Question

Prove f= ma where the notation have their usual meaning

Answer 1

Answer -

The formula of force, F = ma is given by Newton's second law of motion.

According to the Newton's second law of motion, rate of change of momentum is directly proportional to the applied unbalanced forces.

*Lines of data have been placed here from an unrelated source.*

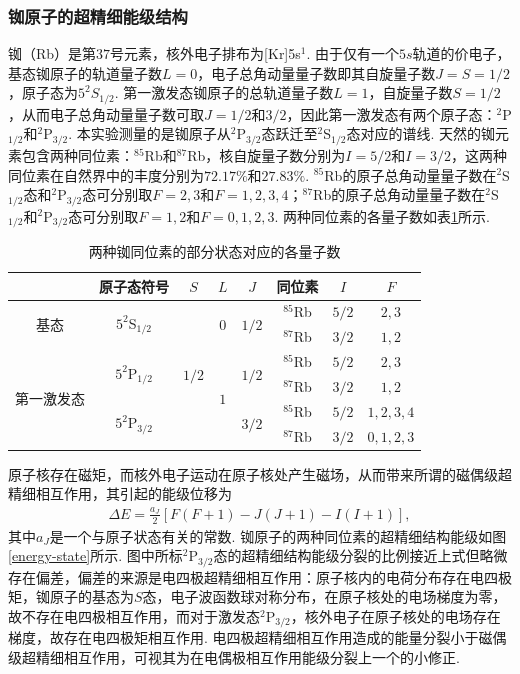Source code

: \documentclass[a4paper, 10pt]{article}
\begin{document}
\begin{multicols}{2}
\subsubsection{铷原子的超精细能级结构}
铷（Rb）是第$37$号元素，核外电子排布为[Kr]5s$^1$. 由于仅有一个$5s$轨道的价电子，基态铷原子的轨道量子数$L=0$，电子总角动量量子数即其自旋量子数$J=S=1/2$，原子态为$5^2S_{1/2}$. 第一激发态铷原子的总轨道量子数$L=1$，自旋量子数$S=1/2$，从而电子总角动量量子数可取$J=1/2$和$3/2$，因此第一激发态有两个原子态：$^2$P$_{1/2}$和$^2$P$_{3/2}$. 本实验测量的是铷原子从$^2$P$_{3/2}$态跃迁至$^2$S$_{1/2}$态对应的谱线. 天然的铷元素包含两种同位素：$^{85}$Rb和$^{87}$Rb，核自旋量子数分别为$I=5/2$和$I=3/2$，这两种同位素在自然界中的丰度分别为$72.17\%$和$27.83\%$. $^{85}$Rb的原子总角动量量子数在$^2$S$_{1/2}$态和$^2$P$_{3/2}$态可分别取$F=2,3$和$F=1,2,3,4$；$^{87}$Rb的原子总角动量量子数在$^2$S$_{1/2}$和$^2$P$_{3/2}$态可分别取$F=1,2$和$F=0,1,2,3$. 两种同位素的各量子数如表\ref{quantum-number}所示.

\begin{table}[H]
    \footnotesize
    \centering
    \caption{两种铷同位素的部分状态对应的各量子数}
    \label{quantum-number}
    \begin{tabular}{|c|c|c|c|c|c|c|c|}
    \hline
     & 原子态符号 & $S$ & $L$ & $J$ & 同位素 & $I$ & $F$ \\ \hline
    \multirow{2}{*}{基态} & \multirow{2}{*}{$5^2$S$_{1/2}$} & \multirow{6}{*}{$1/2$} & \multirow{2}{*}{$0$} & \multirow{2}{*}{$1/2$} & $^{85}$Rb & $5/2$ & $2,3$ \\ \cline{6-8} 
     &  &  &  &  & $^{87}$Rb & $3/2$ & $1,2$ \\ \cline{1-2} \cline{4-8} 
    \multirow{4}{*}{第一激发态} & \multirow{2}{*}{$5^2$P$_{1/2}$} &  & \multirow{4}{*}{$1$} & \multirow{2}{*}{$1/2$} & $^{85}$Rb & $5/2$ & $2,3$ \\ \cline{6-8} 
     &  &  &  &  & $^{87}$Rb & $3/2$ & $1,2$ \\ \cline{2-2} \cline{5-8} 
     & \multirow{2}{*}{$5^2$P$_{3/2}$} &  &  & \multirow{2}{*}{$3/2$} & $^{85}$Rb & $5/2$ & $1,2,3,4$ \\ \cline{6-8} 
     &  &  &  &  & $^{87}$Rb & $3/2$ & $0,1,2,3$ \\ \hline
    \end{tabular}
\end{table}

原子核存在磁矩，而核外电子运动在原子核处产生磁场，从而带来所谓的磁偶级超精细相互作用，其引起的能级位移为
\begin{align}
    \Delta E=\frac{a_J}{2}[F(F+1)-J(J+1)-I(I+1)],
\end{align}
其中$a_J$是一个与原子状态有关的常数. 铷原子的两种同位素的超精细结构能级如图\ref{energy-state}所示. 图中所标$^2$P$_{3/2}$态的超精细结构能级分裂的比例接近上式但略微存在偏差，偏差的来源是电四极超精细相互作用：原子核内的电荷分布存在电四极矩，铷原子的基态为$S$态，电子波函数球对称分布，在原子核处的电场梯度为零，故不存在电四极相互作用，而对于激发态$^2$P$_{3/2}$，核外电子在原子核处的电场存在梯度，故存在电四极矩相互作用. 电四极超精细相互作用造成的能量分裂小于磁偶级超精细相互作用，可视其为在电偶极相互作用能级分裂上一个的小修正.


\end{multicols}
\end{document}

$\boxed{\purple{\rm{ Rate\: of\: change \:of \:momentum \propto Force \:Applied }}}$

Forming the equation -

Let a body with initial velocity u and after applying a force F on it its velocity becomes v in time t

$\longrightarrow$Initial momentum of a body = $\sf mu$

$\longrightarrow$Final momentum of body = $\sf mv$

$\longrightarrow$Change in momentum in time = $\sf mv - mu$

Hence, rate of change of momentum

$\sf = \frac{mv - mu}{t}$

But according to Newton's second law,

$\boxed{\sf \frac{mv - mu}{t} \propto F}$

$\implies\sf F \propto \frac{m(v - u)}{t} \: \:\:\:\:\:\:\:\:\:[\frac {v - u}{t} = a]$

$\implies\sf F \propto ma$

$\implies\sf F = kma \:\:\:\:\:\:\:\:\: \\ ( \sf k\: is\: proportionality\: constant)$

$\implies\sf k = 1$

$\boxed{\sf\red{F = ma} }$

Hence proved